Segundo Dantas, naquele caso estava em jogo o direito humano e
fundamental à educação, o que não existe com relação ao emprego público.
“Não fosse assim, teria o Estado a obrigação [ou pelo menos o
compromisso] de disponibilizar cargos e empregos públicos para todos os
cidadãos, o que não é verdade, tanto que presenciamos nos últimos anos
um verdadeiro enxugamento [e racionalização] da máquina pública. Na
verdade, o provimento de cargos e empregos públicos mediante concurso
não representa política pública para promoção da igualdade, inclusão
social ou mesmo distribuição de renda. Além disso, a reserva de cotas
para suprir eventual dificuldade dos negros na aprovação em concurso
público é medida inadequada, já que a origem do problema é a educação”, analisou o magistrado
da 8ª Vara do Trabalho do Paraíba, que ainda acredita que, com as cotas
nas universidades e também no serviço público, os negros são duplamente
beneficiados.
Dantas também defendeu o mérito do concurso e acredita que a
instituição de cotas impõe um tratamento discriminatório, violando a
regra da isonomia, sem falar que não suprirá o deficit de formação
imputado aos negros. “É fundamental o recrutamento dos mais
capacitados, independentemente de origem, raça, sexo, cor, idade,
religião, orientação sexual ou política, entre outras características
pessoais”, afirma.
O magistrado ainda prevê que a lei de cotas permite situações
“esdrúxulas e irrazoáveis”, em razão da ausência de critérios objetivos
para a identificação dos negros, assim como de critérios relacionados à
ordem de classificação e, ainda, sem qualquer corte social. “Ora,
o Brasil é um país multirracial, de forma que a maioria da sociedade
brasileira poderia se beneficiar da reserva de cotas a partir da mera
autodeclaração”.
A decisão foi tomada em julgamento referente ao concurso do Banco do Brasil
(edital 2/2014). Um candidato que passou na 15ª posição (para a
Microrregião 29 da Macrorregião 9) se sentiu prejudicado após ter sua
nomeação preterida pela convocação de outros 14 classificados, sendo 11
de ampla concorrência e três cotistas que, segundo o juiz, teriam se
valido de critério inconstitucional para tomar posse e passar na frente
do candidato (eles foram aprovados nas posições 25º, 26º e 27º).

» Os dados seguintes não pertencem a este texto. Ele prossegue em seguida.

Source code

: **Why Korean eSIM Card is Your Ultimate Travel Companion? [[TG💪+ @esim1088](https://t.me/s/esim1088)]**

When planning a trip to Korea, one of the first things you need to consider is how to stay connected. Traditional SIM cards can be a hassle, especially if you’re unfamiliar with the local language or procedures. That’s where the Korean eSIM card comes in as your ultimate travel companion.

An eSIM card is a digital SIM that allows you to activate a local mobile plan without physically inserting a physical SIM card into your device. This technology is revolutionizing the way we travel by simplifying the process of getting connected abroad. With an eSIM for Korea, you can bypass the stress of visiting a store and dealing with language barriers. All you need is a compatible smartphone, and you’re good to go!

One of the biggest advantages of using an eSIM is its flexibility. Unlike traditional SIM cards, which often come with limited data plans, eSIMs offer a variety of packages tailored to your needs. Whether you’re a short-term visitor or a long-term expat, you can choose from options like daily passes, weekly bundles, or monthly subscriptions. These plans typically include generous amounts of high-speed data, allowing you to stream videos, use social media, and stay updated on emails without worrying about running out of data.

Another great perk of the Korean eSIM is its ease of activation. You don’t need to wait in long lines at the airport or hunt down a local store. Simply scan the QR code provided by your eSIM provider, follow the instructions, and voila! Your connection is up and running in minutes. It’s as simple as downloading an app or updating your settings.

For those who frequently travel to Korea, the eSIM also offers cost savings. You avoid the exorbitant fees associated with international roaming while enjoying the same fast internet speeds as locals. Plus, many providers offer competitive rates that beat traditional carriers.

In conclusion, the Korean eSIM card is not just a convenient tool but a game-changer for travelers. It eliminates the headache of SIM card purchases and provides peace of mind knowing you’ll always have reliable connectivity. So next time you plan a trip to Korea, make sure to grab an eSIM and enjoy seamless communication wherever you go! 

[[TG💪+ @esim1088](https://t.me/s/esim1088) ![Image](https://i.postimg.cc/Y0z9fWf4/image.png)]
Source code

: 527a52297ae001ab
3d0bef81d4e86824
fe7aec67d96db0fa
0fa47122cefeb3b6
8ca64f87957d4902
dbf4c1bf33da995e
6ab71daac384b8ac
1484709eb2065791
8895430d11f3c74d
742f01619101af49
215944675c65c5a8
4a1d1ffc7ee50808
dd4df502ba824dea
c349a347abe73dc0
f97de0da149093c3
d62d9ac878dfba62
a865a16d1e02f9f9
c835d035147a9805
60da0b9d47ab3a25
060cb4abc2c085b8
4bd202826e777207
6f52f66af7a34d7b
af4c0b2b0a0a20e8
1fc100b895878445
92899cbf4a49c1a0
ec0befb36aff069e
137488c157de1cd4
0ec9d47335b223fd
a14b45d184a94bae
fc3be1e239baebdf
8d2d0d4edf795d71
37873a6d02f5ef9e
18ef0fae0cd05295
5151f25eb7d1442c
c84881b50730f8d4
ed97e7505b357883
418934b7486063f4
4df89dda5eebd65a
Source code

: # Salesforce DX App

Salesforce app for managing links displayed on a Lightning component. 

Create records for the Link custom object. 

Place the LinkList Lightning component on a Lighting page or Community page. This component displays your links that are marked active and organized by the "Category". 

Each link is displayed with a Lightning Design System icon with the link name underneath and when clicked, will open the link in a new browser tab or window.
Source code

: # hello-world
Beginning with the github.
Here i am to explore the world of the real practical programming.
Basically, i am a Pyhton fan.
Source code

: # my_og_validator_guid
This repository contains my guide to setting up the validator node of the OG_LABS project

Ainda segundo o processo, durante o prazo de validade do concurso,
houve nova seleção, o que gera automaticamente direito à nomeação. Por essa razão, o juiz determinou a contratação do reclamante, sob pena de multa diária de R$ 5.000. O BB não se posicionou até o fechamento da reportagem.
Decisão histórica
De acordo com o advogado do caso e membro da Comissão de Fiscalização
de Concursos Públicos da OAB-DF, Max Kolbe, esse é o primeiro caso onde
um juiz declara a lei de cotas raciais em seleções públicas
inconstitucional. “Trata-se de uma decisão histórica. Apesar
de o efeito valer apenas para o caso em questão, o tema serve como
reflexão para o país inteiro e o julgamento certamente deve chegar até o
Supremo Tribunal Federal”, analisa. “O concurso em
questão diferencia os candidatos de acordo com sua cor, como se tal
diferença demonstrasse desproporção de capacidade em realização de uma
prova escrita, o que certamente não ocorre. Isso porque, ao se basear na
Lei nº 12.990/2014, que é inconstitucional, reserva 20% das vagas a
candidatos pretos e pardos, os quais, pela definição do IBGE
correspondem a quase 100% dos brasileiros, uma vez que a definição de
pardos é bastante ampla (miscigenados)”, completou o advogado.